### Input data
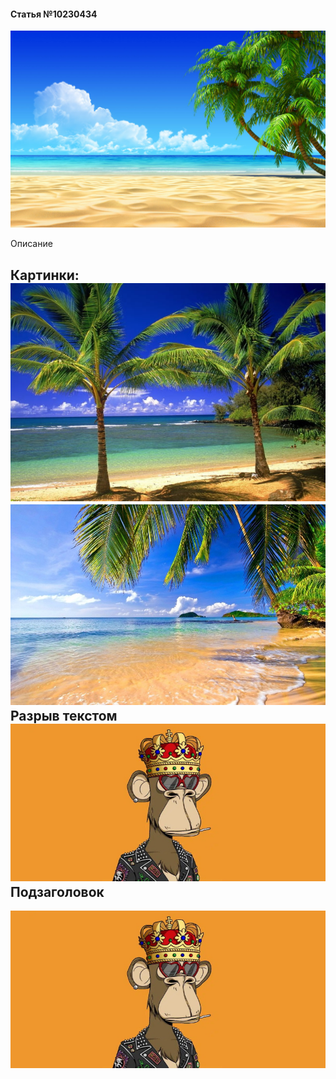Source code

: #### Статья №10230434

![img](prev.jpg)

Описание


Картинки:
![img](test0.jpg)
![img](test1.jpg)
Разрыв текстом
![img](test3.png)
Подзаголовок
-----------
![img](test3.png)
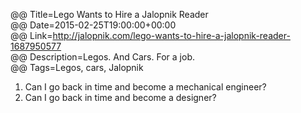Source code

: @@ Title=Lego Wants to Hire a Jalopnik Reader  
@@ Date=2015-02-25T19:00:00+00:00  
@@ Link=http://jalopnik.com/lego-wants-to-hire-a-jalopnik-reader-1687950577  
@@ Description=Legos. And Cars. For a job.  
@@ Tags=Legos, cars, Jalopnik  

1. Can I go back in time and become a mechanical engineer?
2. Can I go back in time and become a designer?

### What you have to do
Only the pictures are to be left out, and all of the data must otherwise be transcribed exactly.

### Completed task
Source code

: #### Статья №10230434

![img](prev.jpg)

Описание


Картинки:
![img](test0.jpg)
![img](test1.jpg)
Разрыв текстом
![img](test3.png)
Подзаголовок
-----------
![img](test3.png)
Source code

: @@ Title=Lego Wants to Hire a Jalopnik Reader  
@@ Date=2015-02-25T19:00:00+00:00  
@@ Link=http://jalopnik.com/lego-wants-to-hire-a-jalopnik-reader-1687950577  
@@ Description=Legos. And Cars. For a job.  
@@ Tags=Legos, cars, Jalopnik  

1. Can I go back in time and become a mechanical engineer?
2. Can I go back in time and become a designer?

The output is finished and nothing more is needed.